I am trying to make a dataframe that combines all the CSVs from a zip with spotify data from zenodo. The zip is the charts.zip from here: https://zenodo.org/record/4778563 . I have tried lots of things, but none of them work. The first code I tried (I found it ready) is this:
header = 0
dfs = []
for file in glob.glob('Charts/*/201?/*.csv'):
region = file.split('/')[1]
dates = re.findall('\d{4}-\d{2}-\d{2}', file.split('/')[-1])
weekly_chart = pd.read_csv(file, header=header, sep='\t')
weekly_chart['week_start'] = datetime.strptime(dates[0], '%Y-%m-%d')
weekly_chart['week_end'] = datetime.strptime(dates[1], '%Y-%m-%d')
weekly_chart['region'] = region
dfs.append(weekly_chart)
all_charts = pd.concat(dfs)
The error I got is this:
---------------------------------------------------------------------------
ValueError Traceback (most recent call last)
C:\Users\EAEB~1\AppData\Local\Temp/ipykernel_20032/1761992769.py in <module>
10 dfs.append(weekly_chart)
11
---> 12 all_charts = pd.concat(dfs)
C:\ProgramData\Anaconda3\lib\site-packages\pandas\util\_decorators.py in wrapper(*args, **kwargs)
309 stacklevel=stacklevel,
310 )
--> 311 return func(*args, **kwargs)
312
313 return wrapper
C:\ProgramData\Anaconda3\lib\site-packages\pandas\core\reshape\concat.py in concat(objs, axis, join, ignore_index, keys, levels, names, verify_integrity, sort, copy)
292 ValueError: Indexes have overlapping values: ['a']
293 """
--> 294 op = _Concatenator(
295 objs,
296 axis=axis,
C:\ProgramData\Anaconda3\lib\site-packages\pandas\core\reshape\concat.py in __init__(self, objs, axis, join, keys, levels, names, ignore_index, verify_integrity, copy, sort)
349
350 if len(objs) == 0:
--> 351 raise ValueError("No objects to concatenate")
352
353 if keys is None:
ValueError: No objects to concatenate
I found a guy who said replacing / with \ makes the code run, but I got the same error. Then I found a similar question, which hasn't been answered, that suggested this:
file_list = []
for path, subdirs, files in os.walk("Charts"):
file_list.extend([os.path.join(path, x) for x in files if x.endswith('.csv')])
dfs = []
for file in file_list:
region = file.split('/')[1]
dates = re.findall('\d{4}-\d{2}-\d{2}', file.split('/')[-1])
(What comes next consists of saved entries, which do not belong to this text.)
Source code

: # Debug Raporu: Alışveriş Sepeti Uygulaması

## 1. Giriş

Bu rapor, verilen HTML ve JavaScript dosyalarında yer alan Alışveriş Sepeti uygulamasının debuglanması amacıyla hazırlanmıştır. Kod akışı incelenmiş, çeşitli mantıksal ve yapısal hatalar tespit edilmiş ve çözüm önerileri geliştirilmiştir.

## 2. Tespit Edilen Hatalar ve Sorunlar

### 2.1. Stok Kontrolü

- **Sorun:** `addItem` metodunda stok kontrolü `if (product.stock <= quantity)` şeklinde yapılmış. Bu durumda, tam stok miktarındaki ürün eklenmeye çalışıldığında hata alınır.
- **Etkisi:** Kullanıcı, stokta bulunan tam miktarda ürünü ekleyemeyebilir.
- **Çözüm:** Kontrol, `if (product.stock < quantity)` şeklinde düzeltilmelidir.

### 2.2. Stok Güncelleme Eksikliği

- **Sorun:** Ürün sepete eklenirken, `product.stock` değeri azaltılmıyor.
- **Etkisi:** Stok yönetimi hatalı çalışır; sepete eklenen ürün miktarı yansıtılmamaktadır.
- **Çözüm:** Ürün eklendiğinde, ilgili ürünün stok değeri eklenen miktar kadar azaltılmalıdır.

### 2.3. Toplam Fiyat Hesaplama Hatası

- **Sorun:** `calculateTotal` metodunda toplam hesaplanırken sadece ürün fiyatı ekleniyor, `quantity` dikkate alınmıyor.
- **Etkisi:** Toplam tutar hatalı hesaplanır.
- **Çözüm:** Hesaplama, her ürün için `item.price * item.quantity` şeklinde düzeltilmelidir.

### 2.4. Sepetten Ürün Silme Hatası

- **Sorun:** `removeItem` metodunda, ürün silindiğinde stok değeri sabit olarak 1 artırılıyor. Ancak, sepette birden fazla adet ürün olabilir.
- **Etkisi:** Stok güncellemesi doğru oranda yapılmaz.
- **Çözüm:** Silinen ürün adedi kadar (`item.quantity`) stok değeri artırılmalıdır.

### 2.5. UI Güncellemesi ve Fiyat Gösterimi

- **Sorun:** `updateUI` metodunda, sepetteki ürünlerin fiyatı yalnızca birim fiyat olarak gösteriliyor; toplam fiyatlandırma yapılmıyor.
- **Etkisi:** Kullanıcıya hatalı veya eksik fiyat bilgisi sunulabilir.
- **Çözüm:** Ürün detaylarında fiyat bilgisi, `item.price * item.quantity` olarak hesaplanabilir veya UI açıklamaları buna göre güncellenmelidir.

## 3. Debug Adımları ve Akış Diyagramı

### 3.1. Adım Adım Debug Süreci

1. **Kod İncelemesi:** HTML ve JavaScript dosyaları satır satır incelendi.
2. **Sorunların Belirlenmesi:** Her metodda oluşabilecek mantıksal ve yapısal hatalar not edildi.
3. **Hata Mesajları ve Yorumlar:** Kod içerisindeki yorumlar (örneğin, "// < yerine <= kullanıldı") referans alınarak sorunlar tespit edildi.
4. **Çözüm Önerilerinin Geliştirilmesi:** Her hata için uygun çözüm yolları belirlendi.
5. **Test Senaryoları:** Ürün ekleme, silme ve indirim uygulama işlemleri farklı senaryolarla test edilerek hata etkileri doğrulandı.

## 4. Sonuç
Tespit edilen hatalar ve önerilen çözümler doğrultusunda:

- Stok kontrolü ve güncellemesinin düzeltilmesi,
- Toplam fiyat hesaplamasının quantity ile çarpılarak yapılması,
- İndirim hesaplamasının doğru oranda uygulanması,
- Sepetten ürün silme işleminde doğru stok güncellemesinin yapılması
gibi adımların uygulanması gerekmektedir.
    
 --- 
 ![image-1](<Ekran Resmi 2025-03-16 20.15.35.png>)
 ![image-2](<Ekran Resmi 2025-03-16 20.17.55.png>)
df = pd.read_csv(file, sep='\t')
df['week_start'] = dates[0]
df['week_end'] = dates[1]
df['region'] = region
dfs.append(df)
all_charts = pd.concat(dfs, ignore_index=True)
print(all_charts)
I tried it, but I got the same error:
---------------------------------------------------------------------------
ValueError Traceback (most recent call last)
C:\Users\EAEB~1\AppData\Local\Temp/ipykernel_20032/1953964848.py in <module>
12 df['region'] = region
13 dfs.append(df)
---> 14 all_charts = pd.concat(dfs, ignore_index=True)
15 print(all_charts)
C:\ProgramData\Anaconda3\lib\site-packages\pandas\util\_decorators.py in wrapper(*args, **kwargs)
309 stacklevel=stacklevel,
310 )
--> 311 return func(*args, **kwargs)
312
313 return wrapper
C:\ProgramData\Anaconda3\lib\site-packages\pandas\core\reshape\concat.py in concat(objs, axis, join, ignore_index, keys, levels, names, verify_integrity, sort, copy)
292 ValueError: Indexes have overlapping values: ['a']
293 """
--> 294 op = _Concatenator(
295 objs,
296 axis=axis,
C:\ProgramData\Anaconda3\lib\site-packages\pandas\core\reshape\concat.py in __init__(self, objs, axis, join, keys, levels, names, ignore_index, verify_integrity, copy, sort)
349
350 if len(objs) == 0:
--> 351 raise ValueError("No objects to concatenate")
352
353 if keys is None:
ValueError: No objects to concatenate
How can I fix this issue?